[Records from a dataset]
+---+
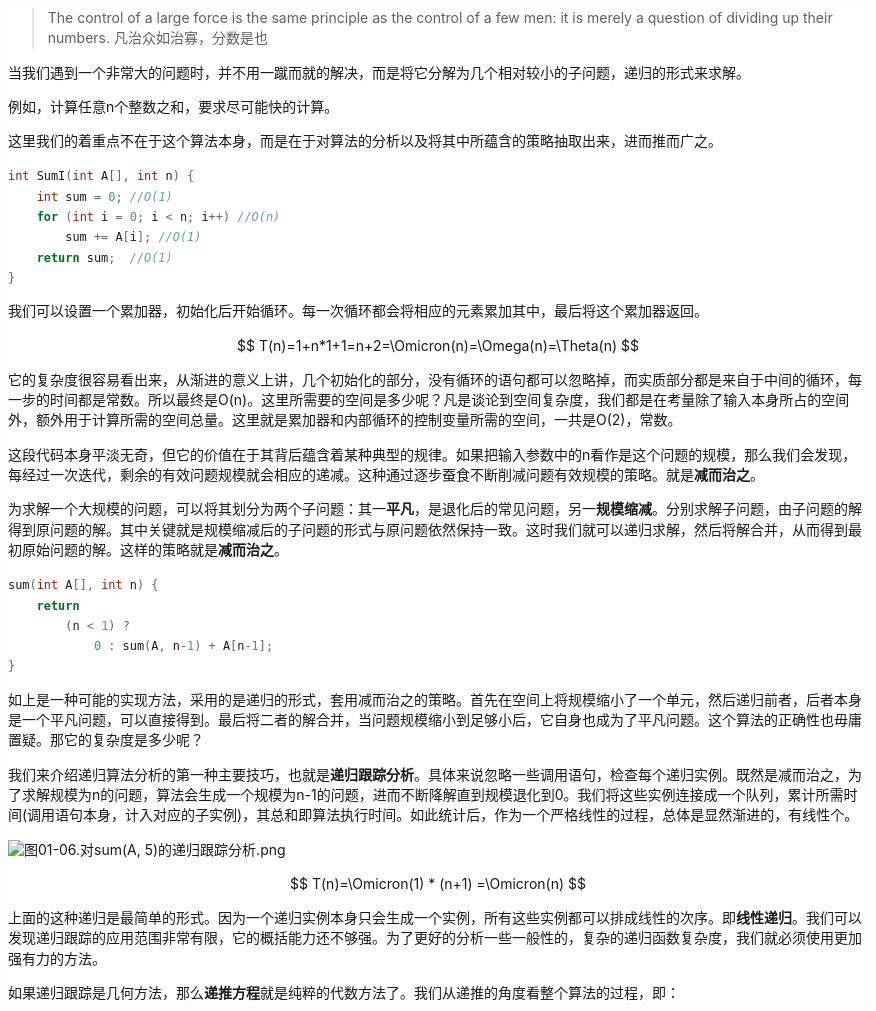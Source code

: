 > The control of a large force is the same principle as the control of a few men: it is merely a question of dividing up their numbers.                               凡治众如治寡，分数是也
> 

当我们遇到一个非常大的问题时，并不用一蹴而就的解决，而是将它分解为几个相对较小的子问题，递归的形式来求解。

例如，计算任意n个整数之和，要求尽可能快的计算。

这里我们的着重点不在于这个算法本身，而是在于对算法的分析以及将其中所蕴含的策略抽取出来，进而推而广之。

```cpp
int SumI(int A[], int n) {
	int sum = 0; //O(1)
	for (int i = 0; i < n; i++) //O(n)
		sum += A[i]; //O(1)
	return sum;  //O(1)
}
```

我们可以设置一个累加器，初始化后开始循环。每一次循环都会将相应的元素累加其中，最后将这个累加器返回。

$$
T(n)=1+n*1+1=n+2=\Omicron(n)=\Omega(n)=\Theta(n)
$$

它的复杂度很容易看出来，从渐进的意义上讲，几个初始化的部分，没有循环的语句都可以忽略掉，而实质部分都是来自于中间的循环，每一步的时间都是常数。所以最终是O(n)。这里所需要的空间是多少呢？凡是谈论到空间复杂度，我们都是在考量除了输入本身所占的空间外，额外用于计算所需的空间总量。这里就是累加器和内部循环的控制变量所需的空间，一共是O(2)，常数。

这段代码本身平淡无奇，但它的价值在于其背后蕴含着某种典型的规律。如果把输入参数中的n看作是这个问题的规模，那么我们会发现，每经过一次迭代，剩余的有效问题规模就会相应的递减。这种通过逐步蚕食不断削减问题有效规模的策略。就是**减而治之**。

为求解一个大规模的问题，可以将其划分为两个子问题：其一**平凡**，是退化后的常见问题，另一**规模缩减**。分别求解子问题，由子问题的解得到原问题的解。其中关键就是规模缩减后的子问题的形式与原问题依然保持一致。这时我们就可以递归求解，然后将解合并，从而得到最初原始问题的解。这样的策略就是**减而治之**。

```cpp
sum(int A[], int n) {
	return
		(n < 1) ?
			0 : sum(A, n-1) + A[n-1];
}
```

如上是一种可能的实现方法，采用的是递归的形式，套用减而治之的策略。首先在空间上将规模缩小了一个单元，然后递归前者，后者本身是一个平凡问题，可以直接得到。最后将二者的解合并，当问题规模缩小到足够小后，它自身也成为了平凡问题。这个算法的正确性也毋庸置疑。那它的复杂度是多少呢？

我们来介绍递归算法分析的第一种主要技巧，也就是**递归跟踪分析**。具体来说忽略一些调用语句，检查每个递归实例。既然是减而治之，为了求解规模为n的问题，算法会生成一个规模为n-1的问题，进而不断降解直到规模退化到0。我们将这些实例连接成一个队列，累计所需时间(调用语句本身，计入对应的子实例)，其总和即算法执行时间。如此统计后，作为一个严格线性的过程，总体是显然渐进的，有线性个。

![图01-06.对sum(A, 5)的递归跟踪分析.png](https://Adamisyoung.github.io/assets/pic/DataStructureBasics/2.png)

$$
T(n)=\Omicron(1) * (n+1) =\Omicron(n)
$$

上面的这种递归是最简单的形式。因为一个递归实例本身只会生成一个实例，所有这些实例都可以排成线性的次序。即**线性递归**。我们可以发现递归跟踪的应用范围非常有限，它的概括能力还不够强。为了更好的分析一些一般性的，复杂的递归函数复杂度，我们就必须使用更加强有力的方法。

如果递归跟踪是几何方法，那么**递推方程**就是纯粹的代数方法了。我们从递推的角度看整个算法的过程，即：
+---+
## WHAT YOU ARE ASKED TO DO
Across the entries above, how many lines include the word "Omicron"? Give only the number.

## SOLVED PROBLEM
2